**Problem:**
Begin at the line that contains "He implementado los" and repeat every line from there to the end of the records below, inclusive, without adding any other line.

[Stored dataset items]
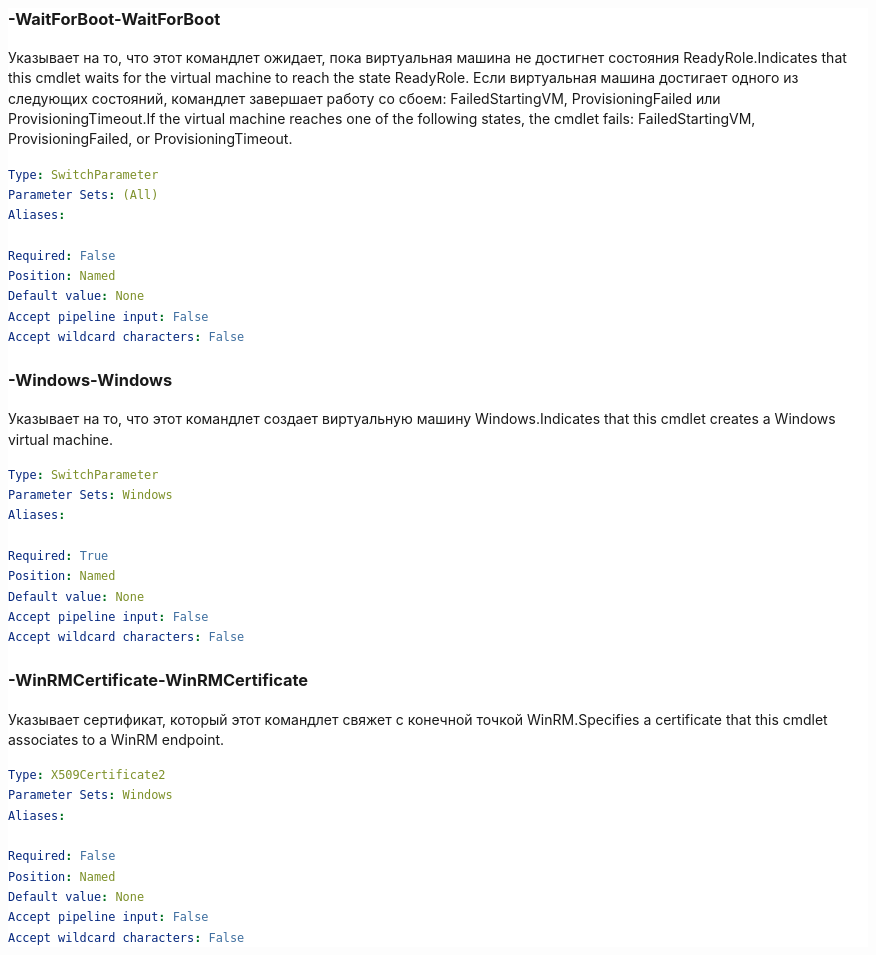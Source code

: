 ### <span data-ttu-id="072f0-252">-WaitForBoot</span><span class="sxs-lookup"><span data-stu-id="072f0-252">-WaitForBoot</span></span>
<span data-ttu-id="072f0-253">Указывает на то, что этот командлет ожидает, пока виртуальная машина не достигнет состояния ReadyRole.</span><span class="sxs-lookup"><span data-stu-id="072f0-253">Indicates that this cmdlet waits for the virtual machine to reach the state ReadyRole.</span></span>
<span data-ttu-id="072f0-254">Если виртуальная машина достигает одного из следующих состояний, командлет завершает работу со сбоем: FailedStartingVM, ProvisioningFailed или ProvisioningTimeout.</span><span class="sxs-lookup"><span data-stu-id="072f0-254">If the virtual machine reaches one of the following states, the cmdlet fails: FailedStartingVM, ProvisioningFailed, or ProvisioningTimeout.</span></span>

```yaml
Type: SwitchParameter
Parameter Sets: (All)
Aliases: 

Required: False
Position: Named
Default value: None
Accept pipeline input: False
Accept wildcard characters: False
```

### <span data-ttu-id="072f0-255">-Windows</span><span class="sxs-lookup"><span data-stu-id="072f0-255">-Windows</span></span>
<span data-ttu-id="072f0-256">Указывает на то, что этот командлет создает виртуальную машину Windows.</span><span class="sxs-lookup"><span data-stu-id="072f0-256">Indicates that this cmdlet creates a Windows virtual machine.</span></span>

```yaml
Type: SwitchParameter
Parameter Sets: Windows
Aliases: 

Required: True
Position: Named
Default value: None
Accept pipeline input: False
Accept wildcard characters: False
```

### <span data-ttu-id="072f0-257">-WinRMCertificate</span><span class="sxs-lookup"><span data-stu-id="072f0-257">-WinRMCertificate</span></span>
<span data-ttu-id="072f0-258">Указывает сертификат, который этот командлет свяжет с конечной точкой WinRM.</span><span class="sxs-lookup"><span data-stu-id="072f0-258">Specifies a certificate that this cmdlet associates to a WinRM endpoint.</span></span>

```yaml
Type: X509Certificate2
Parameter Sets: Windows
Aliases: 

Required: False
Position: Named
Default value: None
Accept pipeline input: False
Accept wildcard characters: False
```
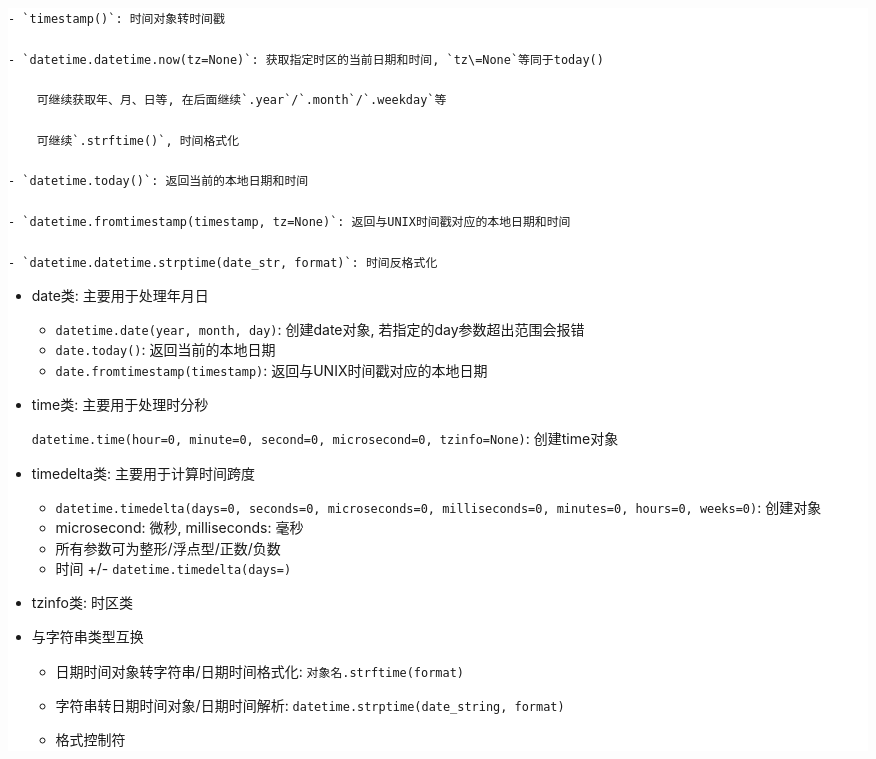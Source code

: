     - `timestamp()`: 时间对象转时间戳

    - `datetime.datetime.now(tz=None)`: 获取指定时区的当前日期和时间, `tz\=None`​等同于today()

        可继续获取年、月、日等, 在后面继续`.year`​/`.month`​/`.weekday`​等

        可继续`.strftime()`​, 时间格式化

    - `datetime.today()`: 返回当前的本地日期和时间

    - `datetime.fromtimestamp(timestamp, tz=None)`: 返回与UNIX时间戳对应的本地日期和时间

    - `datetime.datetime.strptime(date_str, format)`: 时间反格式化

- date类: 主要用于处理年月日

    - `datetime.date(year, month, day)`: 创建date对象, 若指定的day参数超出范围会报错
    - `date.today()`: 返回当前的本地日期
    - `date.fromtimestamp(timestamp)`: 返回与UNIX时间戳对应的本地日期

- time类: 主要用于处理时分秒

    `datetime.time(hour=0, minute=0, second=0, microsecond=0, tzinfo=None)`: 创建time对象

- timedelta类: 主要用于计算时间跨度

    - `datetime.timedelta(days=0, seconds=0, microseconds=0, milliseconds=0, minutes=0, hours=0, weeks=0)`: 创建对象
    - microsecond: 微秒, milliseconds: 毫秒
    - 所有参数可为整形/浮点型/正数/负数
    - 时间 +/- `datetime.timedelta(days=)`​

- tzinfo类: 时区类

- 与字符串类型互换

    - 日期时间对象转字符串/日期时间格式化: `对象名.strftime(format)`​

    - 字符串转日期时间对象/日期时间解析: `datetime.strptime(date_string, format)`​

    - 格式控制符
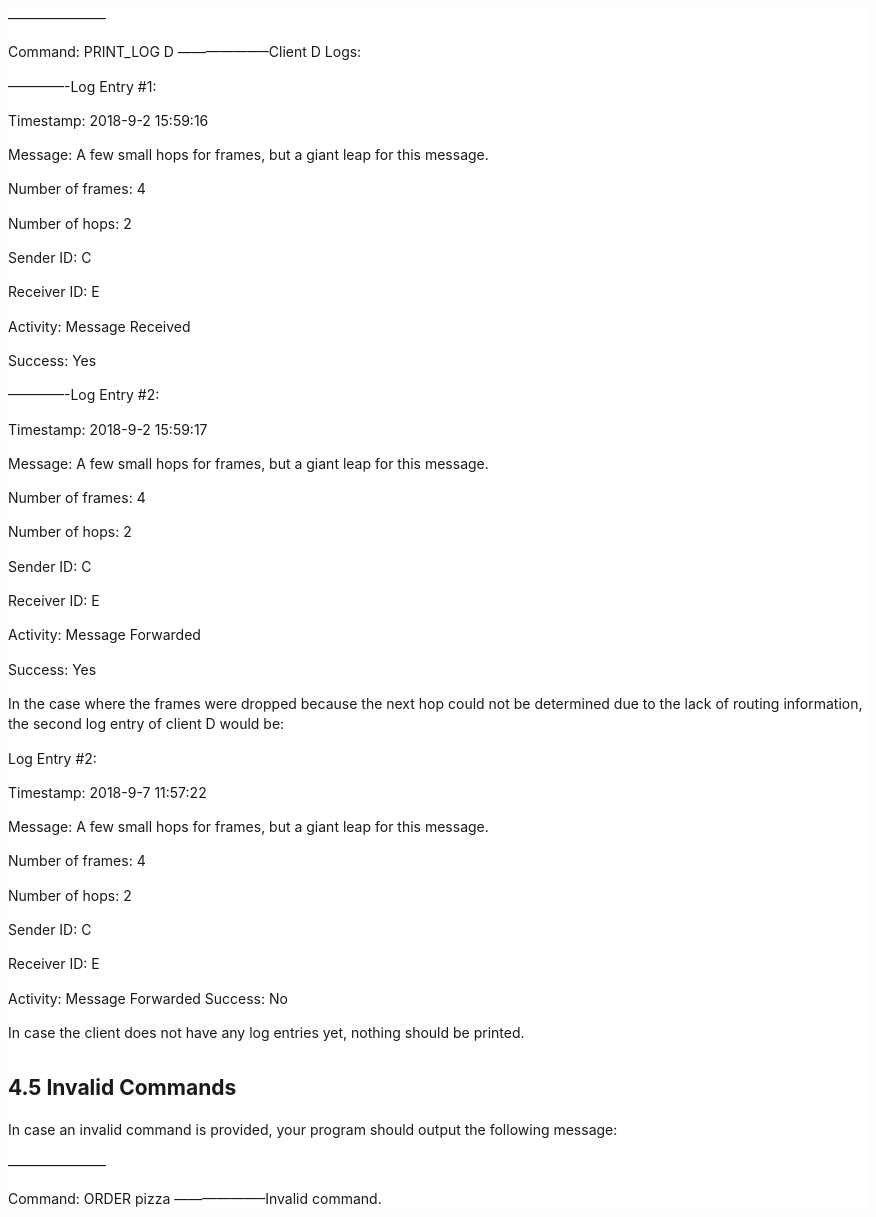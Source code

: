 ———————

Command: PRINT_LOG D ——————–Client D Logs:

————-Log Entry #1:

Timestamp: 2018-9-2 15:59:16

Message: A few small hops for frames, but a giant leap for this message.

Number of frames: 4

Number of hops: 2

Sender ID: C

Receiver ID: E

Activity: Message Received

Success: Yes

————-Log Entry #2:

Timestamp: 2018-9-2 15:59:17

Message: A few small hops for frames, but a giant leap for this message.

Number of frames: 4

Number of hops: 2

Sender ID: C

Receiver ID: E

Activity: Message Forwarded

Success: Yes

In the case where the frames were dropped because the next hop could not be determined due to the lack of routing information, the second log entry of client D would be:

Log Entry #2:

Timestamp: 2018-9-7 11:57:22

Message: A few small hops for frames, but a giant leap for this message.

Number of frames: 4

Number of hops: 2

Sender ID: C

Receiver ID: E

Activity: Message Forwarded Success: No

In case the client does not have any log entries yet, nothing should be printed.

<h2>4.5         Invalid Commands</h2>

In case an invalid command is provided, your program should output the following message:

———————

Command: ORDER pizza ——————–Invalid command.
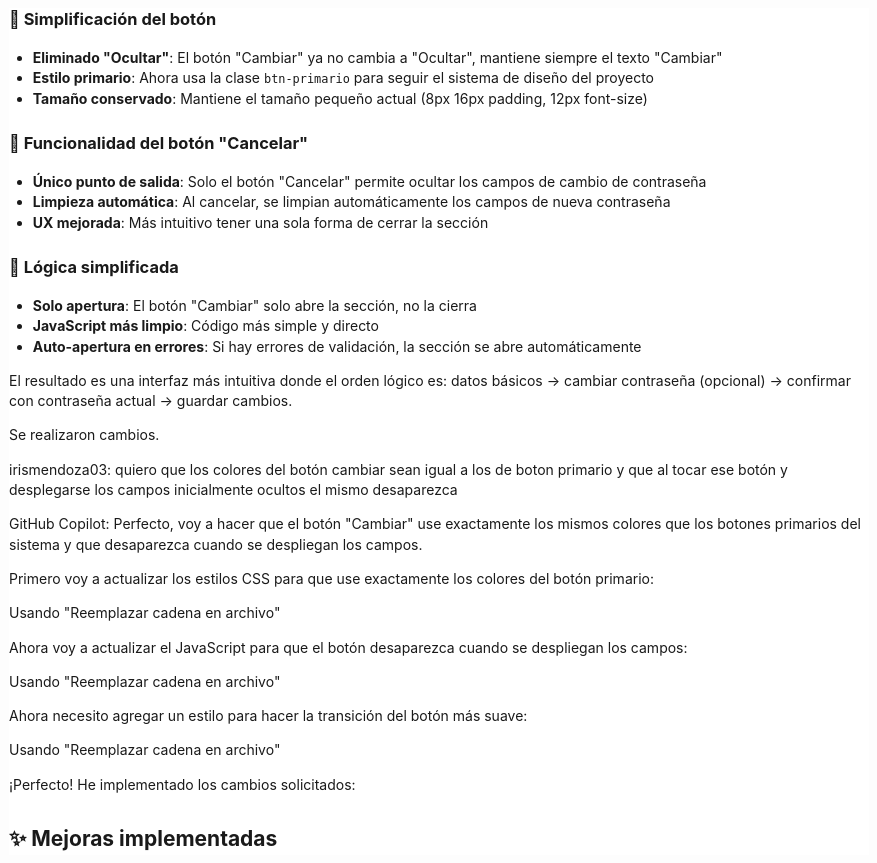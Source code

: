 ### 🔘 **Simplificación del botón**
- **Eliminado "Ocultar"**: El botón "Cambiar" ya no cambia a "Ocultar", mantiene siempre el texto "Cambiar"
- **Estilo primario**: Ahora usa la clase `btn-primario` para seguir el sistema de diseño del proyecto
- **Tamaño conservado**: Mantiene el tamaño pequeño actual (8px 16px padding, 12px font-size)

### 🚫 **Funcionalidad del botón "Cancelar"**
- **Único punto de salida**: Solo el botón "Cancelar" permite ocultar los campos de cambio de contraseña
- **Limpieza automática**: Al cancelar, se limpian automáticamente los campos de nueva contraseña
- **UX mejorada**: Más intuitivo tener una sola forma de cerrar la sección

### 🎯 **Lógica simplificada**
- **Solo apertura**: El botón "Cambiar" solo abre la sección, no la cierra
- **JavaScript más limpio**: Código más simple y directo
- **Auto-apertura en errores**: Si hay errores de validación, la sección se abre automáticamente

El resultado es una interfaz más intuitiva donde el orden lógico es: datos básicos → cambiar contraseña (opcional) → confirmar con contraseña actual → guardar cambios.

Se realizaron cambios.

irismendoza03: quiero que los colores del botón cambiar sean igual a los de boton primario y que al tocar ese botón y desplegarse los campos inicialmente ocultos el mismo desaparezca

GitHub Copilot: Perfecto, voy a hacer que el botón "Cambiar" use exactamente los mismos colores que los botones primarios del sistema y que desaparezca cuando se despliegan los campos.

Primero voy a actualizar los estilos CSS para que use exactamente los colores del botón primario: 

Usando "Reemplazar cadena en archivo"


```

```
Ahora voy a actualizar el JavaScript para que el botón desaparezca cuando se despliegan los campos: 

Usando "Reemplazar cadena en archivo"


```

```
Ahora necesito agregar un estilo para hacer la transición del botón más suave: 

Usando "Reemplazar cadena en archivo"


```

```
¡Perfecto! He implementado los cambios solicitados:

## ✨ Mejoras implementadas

**Task solution:**
¡Perfecto! He implementado los cambios solicitados:

## ✨ Mejoras implementadas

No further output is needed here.